::: Data for processing :::
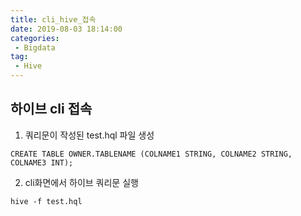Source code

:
 ```yaml
---
title: cli_hive_접속
date: 2019-08-03 18:14:00
categories:
 - Bigdata
tag:
 - Hive
---
```


## 하이브 cli 접속

1. 쿼리문이 작성된 test.hql 파일 생성

```
CREATE TABLE OWNER.TABLENAME (COLNAME1 STRING, COLNAME2 STRING, COLNAME3 INT);
```

2. cli화면에서 하이브 쿼리문 실행

```
hive -f test.hql
```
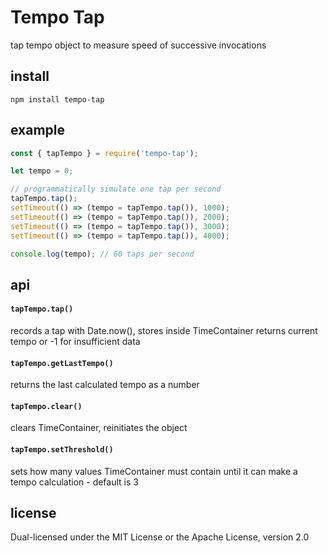 # Tempo Tap

tap tempo object to measure speed of successive invocations

## install

`npm install tempo-tap`

## example

```js
const { tapTempo } = require('tempo-tap');

let tempo = 0;

// programmatically simulate one tap per second
tapTempo.tap();
setTimeout(() => (tempo = tapTempo.tap()), 1000);
setTimeout(() => (tempo = tapTempo.tap()), 2000);
setTimeout(() => (tempo = tapTempo.tap()), 3000);
setTimeout(() => (tempo = tapTempo.tap()), 4000);

console.log(tempo); // 60 taps per second
```

## api

#### ``tapTempo.tap()``

records a tap with Date.now(), stores inside TimeContainer
returns current tempo or -1 for insufficient data

#### ``tapTempo.getLastTempo()``

returns the last calculated tempo as a number

#### ``tapTempo.clear()``

clears TimeContainer, reinitiates the object

#### ``tapTempo.setThreshold()``

sets how many values TimeContainer must contain until it can make a tempo calculation - default is 3

## license

Dual-licensed under the MIT License or the Apache License, version 2.0
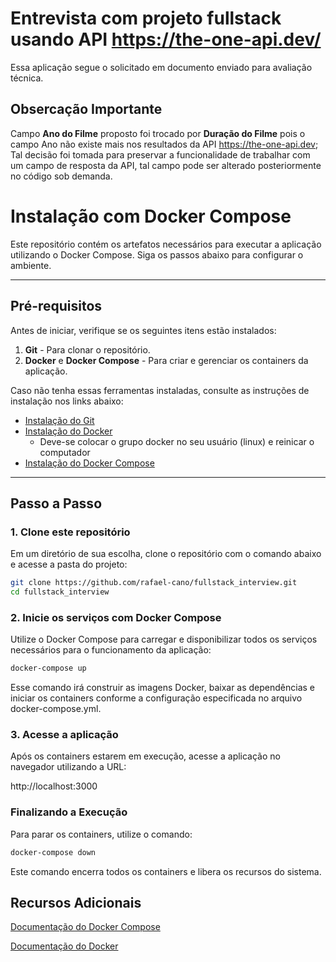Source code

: # Entrevista com projeto fullstack usando API https://the-one-api.dev/

Essa aplicação segue o solicitado em documento enviado para avaliação técnica.

## Obsercação Importante

Campo **Ano do Filme** proposto foi trocado por **Duração do Filme** pois o campo Ano não existe mais nos resultados da API https://the-one-api.dev;
Tal decisão foi tomada para preservar a funcionalidade de trabalhar com um campo de resposta da API, tal campo pode ser alterado posteriormente no código sob demanda.


# Instalação com Docker Compose

Este repositório contém os artefatos necessários para executar a aplicação utilizando o Docker Compose. Siga os passos abaixo para configurar o ambiente.

---

## Pré-requisitos

Antes de iniciar, verifique se os seguintes itens estão instalados:

1. **Git** - Para clonar o repositório.
2. **Docker** e **Docker Compose** - Para criar e gerenciar os containers da aplicação.

Caso não tenha essas ferramentas instaladas, consulte as instruções de instalação nos links abaixo:
- [Instalação do Git](https://git-scm.com/book/en/v2/Getting-Started-Installing-Git)
- [Instalação do Docker](https://docs.docker.com/get-docker/)
    - Deve-se colocar o grupo docker no seu usuário (linux) e reinicar o computador
- [Instalação do Docker Compose](https://docs.docker.com/compose/install/)

---

## Passo a Passo

### 1. Clone este repositório

Em um diretório de sua escolha, clone o repositório com o comando abaixo e acesse a pasta do projeto:

```bash
git clone https://github.com/rafael-cano/fullstack_interview.git
cd fullstack_interview
```

### 2. Inicie os serviços com Docker Compose

Utilize o Docker Compose para carregar e disponibilizar todos os serviços necessários para o funcionamento da aplicação:

```bash
docker-compose up
```
Esse comando irá construir as imagens Docker, baixar as dependências e iniciar os containers conforme a configuração especificada no arquivo docker-compose.yml.

### 3. Acesse a aplicação

Após os containers estarem em execução, acesse a aplicação no navegador utilizando a URL:

http://localhost:3000

### Finalizando a Execução
Para parar os containers, utilize o comando:

```bash
docker-compose down
```
Este comando encerra todos os containers e libera os recursos do sistema.

## Recursos Adicionais

[Documentação do Docker Compose](https://docs.docker.com/compose/)

[Documentação do Docker](https://docs.docker.com/)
:::
Description of the task: Each of the entries above must be output exactly, with none of the pictures.

Task output:
Source code

:
 ```yaml
---
title: cli_hive_접속
date: 2019-08-03 18:14:00
categories:
 - Bigdata
tag:
 - Hive
---
```


## 하이브 cli 접속

1. 쿼리문이 작성된 test.hql 파일 생성

```
CREATE TABLE OWNER.TABLENAME (COLNAME1 STRING, COLNAME2 STRING, COLNAME3 INT);
```

2. cli화면에서 하이브 쿼리문 실행

```
hive -f test.hql
```
 # Tempo Tap

tap tempo object to measure speed of successive invocations

## install

`npm install tempo-tap`

## example

```js
const { tapTempo } = require('tempo-tap');

let tempo = 0;

// programmatically simulate one tap per second
tapTempo.tap();
setTimeout(() => (tempo = tapTempo.tap()), 1000);
setTimeout(() => (tempo = tapTempo.tap()), 2000);
setTimeout(() => (tempo = tapTempo.tap()), 3000);
setTimeout(() => (tempo = tapTempo.tap()), 4000);

console.log(tempo); // 60 taps per second
```

## api

#### ``tapTempo.tap()``

records a tap with Date.now(), stores inside TimeContainer
returns current tempo or -1 for insufficient data

#### ``tapTempo.getLastTempo()``

returns the last calculated tempo as a number

#### ``tapTempo.clear()``

clears TimeContainer, reinitiates the object

#### ``tapTempo.setThreshold()``

sets how many values TimeContainer must contain until it can make a tempo calculation - default is 3

## license

Dual-licensed under the MIT License or the Apache License, version 2.0
Source code

: # Entrevista com projeto fullstack usando API https://the-one-api.dev/

Essa aplicação segue o solicitado em documento enviado para avaliação técnica.

## Obsercação Importante

Campo **Ano do Filme** proposto foi trocado por **Duração do Filme** pois o campo Ano não existe mais nos resultados da API https://the-one-api.dev;
Tal decisão foi tomada para preservar a funcionalidade de trabalhar com um campo de resposta da API, tal campo pode ser alterado posteriormente no código sob demanda.


# Instalação com Docker Compose

Este repositório contém os artefatos necessários para executar a aplicação utilizando o Docker Compose. Siga os passos abaixo para configurar o ambiente.

---

## Pré-requisitos

Antes de iniciar, verifique se os seguintes itens estão instalados:

1. **Git** - Para clonar o repositório.
2. **Docker** e **Docker Compose** - Para criar e gerenciar os containers da aplicação.

Caso não tenha essas ferramentas instaladas, consulte as instruções de instalação nos links abaixo:
- [Instalação do Git](https://git-scm.com/book/en/v2/Getting-Started-Installing-Git)
- [Instalação do Docker](https://docs.docker.com/get-docker/)
    - Deve-se colocar o grupo docker no seu usuário (linux) e reinicar o computador
- [Instalação do Docker Compose](https://docs.docker.com/compose/install/)

---

## Passo a Passo

### 1. Clone este repositório

Em um diretório de sua escolha, clone o repositório com o comando abaixo e acesse a pasta do projeto:

```bash
git clone https://github.com/rafael-cano/fullstack_interview.git
cd fullstack_interview
```

### 2. Inicie os serviços com Docker Compose

Utilize o Docker Compose para carregar e disponibilizar todos os serviços necessários para o funcionamento da aplicação:

```bash
docker-compose up
```
Esse comando irá construir as imagens Docker, baixar as dependências e iniciar os containers conforme a configuração especificada no arquivo docker-compose.yml.

### 3. Acesse a aplicação

Após os containers estarem em execução, acesse a aplicação no navegador utilizando a URL:

http://localhost:3000

### Finalizando a Execução
Para parar os containers, utilize o comando:

```bash
docker-compose down
```
Este comando encerra todos os containers e libera os recursos do sistema.

## Recursos Adicionais

[Documentação do Docker Compose](https://docs.docker.com/compose/)

[Documentação do Docker](https://docs.docker.com/)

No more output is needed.